Eclipse OpenJ9 garbage collection policies and heap tuning for high-performance Java applications

Since releasing the OpenJ9 Java Virtual Machine (JVM) to the open source community we have received many queries relating to the garbage collection (GC) policies that are available to manage the runtime heap. These typically concern heap configuration, performance, tuning capabilities, and, most importantly, guidelines for configuring and tuning the heap to best suit their application characteristics.

This article addresses some of these concerns, starting with an overview of the available GC policies and heap configurations, with emphasis on the default GC policy gencon. Take a look at two common classes of applications, and see how their characteristics map to GC policies and how these policies can be tuned to optimize application performance without memory management pain.

Overview of garbage collection policies in OpenJ9

OpenJ9 presents several different GC policies, each one specialized for operation with a specific heap configuration and one or more collectors. These policies are summarized in the followng table:

GC Policy	Heap Configuration	Collectors
Gencon	Generational (nursery/tenure)	Scavenger or Concurrent Scavenger, Concurrent Mark, Global
Balanced	Generational (multiple regions)	Incremental Generational
OptAvgPause	Flat	Concurrent Mark, Global
OptThruput	Flat	Global
Metronome	Separated (multiple regions)	Realtime

All OpenJ9 GC policies support compressed references on 64-bit platforms, which compresses heap pointers to 32 bits if the total heap size does not exceed 63gb. Applications that require more heap space can forgo compressed pointers and select any heap size within the bounds imposed by the operating system and available system RAM.

OpenJ9 Java applications can determine the initial and maximal sizes of the heap for any policy using the standard Xms and Xmx command line options to set the initial and maximal heap extent.
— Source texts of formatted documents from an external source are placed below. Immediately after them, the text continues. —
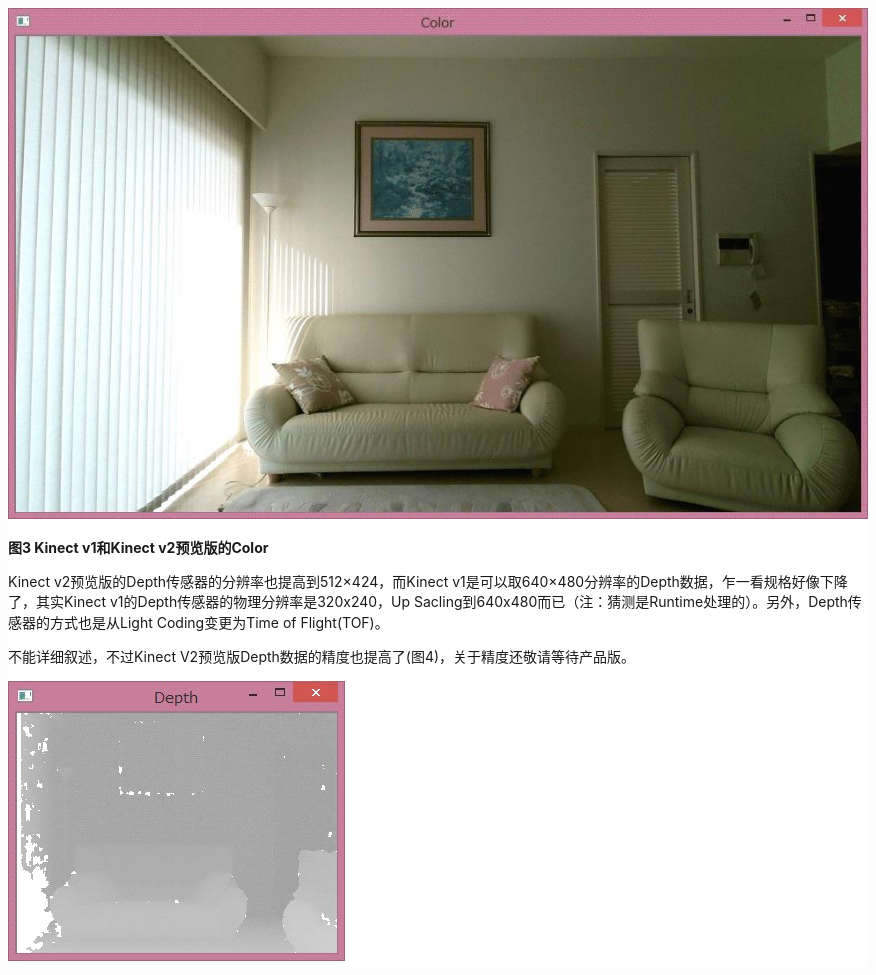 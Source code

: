 ![](../../../assets/019_【翻译】Kinect_v1和Kinect_v2的彻底比较_003.png) 

**图3 Kinect v1和Kinect v2预览版的Color**

  Kinect v2预览版的Depth传感器的分辨率也提高到512×424，而Kinect v1是可以取640×480分辨率的Depth数据，乍一看规格好像下降了，其实Kinect v1的Depth传感器的物理分辨率是320x240，Up Sacling到640x480而已（注：猜测是Runtime处理的）。另外，Depth传感器的方式也是从Light Coding变更为Time of Flight(TOF)。

  

  不能详细叙述，不过Kinect V2预览版Depth数据的精度也提高了(图4)，关于精度还敬请等待产品版。

![](../../../assets/019_【翻译】Kinect_v1和Kinect_v2的彻底比较_004.png)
Policy selection and tuning

The selection of an appropriate GC policy for the OpenJ9 JVM and tuning the heap is guided first and foremost by a good understanding of the application dynamics and observation of how the application interacts with the heap during startup and at steady state. To help with this, all OpenJ9 GC policies are instrumented to collect a wide range of GC-related metric data for reporting in a GC log.

To enable GC logging for the OpenJ9 Java runtime, include the -verbose:gc command line option. The instrumented metric data can then be interactively visualized when the GC log is loaded into the Garbage Collector and Memory Visualizer (GCMV) plugin for Eclipse. OpenJ9 Java GC logs can also be analyzed by some online services, such as GCEasy.

Gencon policy: Default collector and tuning guidelines

The default GC policy for OpenJ9 java is gencon, which is well-suited to most java applications and is generally the most performant. This policy configures a generational heap, split into a nursery region and a tenure region. New objects are allocated in the nursery until it is up to 90% full and a nursery collection is triggered. The default size of the nursery in the generational heap is 25% of the entire heap. This can be adjusted using the Xmn (fixed nursery size) or Xmns and Xmnx (variable nursery size) options.

The figure below shows the generational heap at the start of a nursery collection. The tilted (evacuate) subspace that the application has been allocating new objects from has filled and must be evacuated. Young objects are evacuated to the survivor subspace of the nursery and objects that have aged out of the nursery are evacuated to tenure space.

Generational heap

Most objects have short lifecycles and are quickly reclaimed in nursery collections, while more persistent objects migrate from the nursery into the tenure region. Normally, new objects age into tenure after surviving 14 nursery collections, but this may be reduced if the allocation rate is high. Periodically, tenure space will fill, triggering a global collection to mark live objects and sweep dead objects from the tenure region. Nursery collections are typically frequent and of short duration, global collections should be relatively infrequent and may be of longer duration, especially if the tenure region becomes fragmented and requires compaction.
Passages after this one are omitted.